Liu Jinhua, Liu Cuihong, Long Keqin, Liu Honglei
Department of Ophthalmology, Xi'an Fourth Hospital, Xi 'an, Shaanxi Province, China.
Department of Nursing, Xi'an Fourth Hospital, Xi 'an, Shaanxi Province, China.
Orbit. 2025 Feb;44(1):39-48. doi: 10.1080/01676830.2024.2389304. Epub 2024 Aug 19.
Orbital venous malformations (VM) pose challenges in complete resection due to indistinct borders and bleeding proclivity. Current methods for aiding surgical excision of distensible orbital venous malformations are inadequate. We investigated whether external neck compression could facilitate intraoperative distension of venous orbital lesions during surgical excision in patients diagnosed with VM.
Eighteen patients (8 males and 10 females) diagnosed with distensible venous anomalies were enrolled. Neck compression technology, was employed to distend the lesions before puncture embolization using n-butyl-2-cyanoacrylate glue under general anesthesia. The surgical process, along with preoperative to postoperative changes in ocular symptoms, were recorded.
The average surgical duration was 95 min. A mean of 3.41 ml surgical glue was used for embolization. The compression belt maintained pressure at 35-40 mmHg. Total lesion resection was achieved in 12 patients, with 6 patients undergoing subtotal removal not requiring supplementary surgery. Symptoms were entirely alleviated in 17 patients, and signs of distensible lesions during the Valsalva maneuver were absent. One patient underwent secondary surgery for residual eyelid lesions. Minor complications included mild ocular movement restriction, residual subcutaneous induration, transiently increased orbital pressure, and lower lid ectropion in four, three, four, and one patient, respectively. Three patients experienced a mild post-operative visual acuity decrease, although none experienced vision loss.

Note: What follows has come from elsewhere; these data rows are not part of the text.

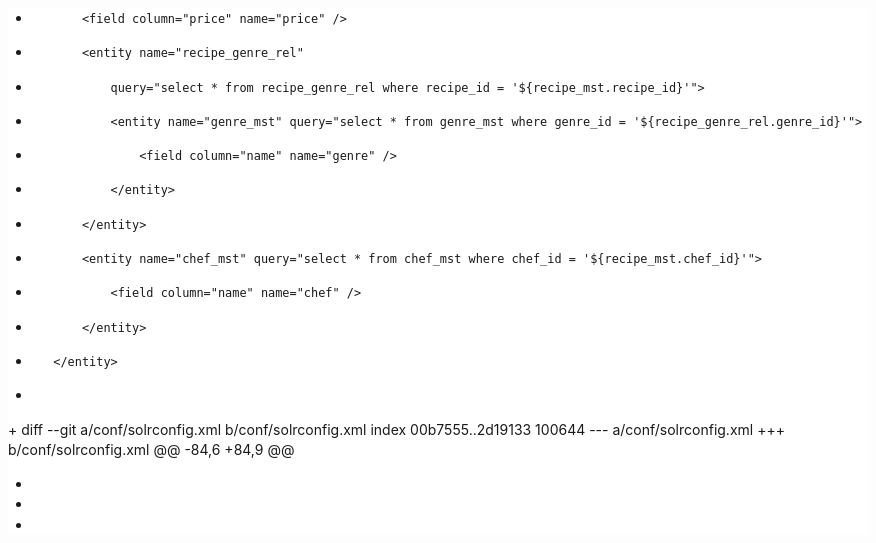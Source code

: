 +            <field column="price" name="price" />
+            <entity name="recipe_genre_rel"
+                query="select * from recipe_genre_rel where recipe_id = '${recipe_mst.recipe_id}'">
+                <entity name="genre_mst" query="select * from genre_mst where genre_id = '${recipe_genre_rel.genre_id}'">
+                    <field column="name" name="genre" />
+                </entity>
+            </entity>
+            <entity name="chef_mst" query="select * from chef_mst where chef_id = '${recipe_mst.chef_id}'">
+                <field column="name" name="chef" />
+            </entity>
+        </entity>
+    </document>
+</dataConfig>
diff --git a/conf/solrconfig.xml b/conf/solrconfig.xml
index 00b7555..2d19133 100644
--- a/conf/solrconfig.xml
+++ b/conf/solrconfig.xml
@@ -84,6 +84,9 @@
   <lib dir="../../../contrib/velocity/lib" regex=".*\.jar" />
   <lib dir="../../../dist/" regex="solr-velocity-\d.*\.jar" />

+  <lib dir="../../../dist/" regex="solr-dataimporthandler-.*\.jar" />
+  <lib dir="../../../dist/" regex="mysql.*\.jar" />
+
   <!-- an exact 'path' can be used instead of a 'dir' to specify a
        specific jar file.  This will cause a serious error to be logged
        if it can't be loaded.
@@ -1513,6 +1516,15 @@
   </requestHandler>


+  <requestHandler name="/dataimport"
+      class="org.apache.solr.handler.dataimport.DataImportHandler">
+      <lst name="defaults">
+          <str name="config">db-data-config.xml</str>
{% endhighlight %}

だいたいこんなかんじで、管理画面から /dataimport で full-import するといける。


## deltaQuery について
差分 update(delta-import) のとき、deltaQuery がまず、実行される。
deltaQuery は どんなに nest が深くても実行される(たぶん)。

### deltaQuery と parentDeltaQuery の関係
 - deltaQuery で mysql のレコードがヒットした場合に、 parentDeltaQuery が呼び出される
 - parentDeltaQuery では ${chef_mst.chef_id} のように、 deltaQuery でヒットしたものが使える
 - parentDeltaQuery で、 pk の 値を select するようにしておく。
 - pk のある entity に、
   - deltaImportQuery 属性がなくて query 属性がある場合には where pk = '' としてクエリが実行され再登録される模様
   - deltaImportQuery 属性がある場合にはそのクエリが実行される。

Direct orbital embolization aided by a jugular vein compression device is safe and demonstrates satisfactory outcomes in orbital varicose vein treatment.
眼眶静脉畸形(VM)由于边界不清和出血倾向,在完全切除方面具有挑战性。目前辅助切除可扩张性眼眶静脉畸形的方法并不充分。我们研究了在诊断为VM的患者手术切除过程中,颈部外部压迫是否能促进眼眶静脉病变的术中扩张。
纳入18例诊断为可扩张性静脉异常的患者(8例男性,10例女性)。在全身麻醉下,采用颈部压迫技术在使用正丁基-2-氰基丙烯酸酯胶进行穿刺栓塞前扩张病变。记录手术过程以及术前至术后眼部症状的变化。
平均手术时间为95分钟。平均使用3.41毫升手术胶进行栓塞。压迫带维持压力在35 - 40毫米汞柱。12例患者实现了病变完全切除,6例患者接受了次全切除,无需补充手术。17例患者症状完全缓解,Valsalva动作时可扩张性病变体征消失。1例患者因残留眼睑病变接受了二次手术。轻微并发症包括轻度眼球运动受限、残留皮下硬结、眼眶压力短暂升高以及分别有4例、3例、4例和1例患者出现下睑外翻。3例患者术后视力轻度下降,尽管均未出现视力丧失。
颈静脉压迫装置辅助的直接眼眶栓塞在眼眶静脉曲张治疗中是安全的,且效果令人满意。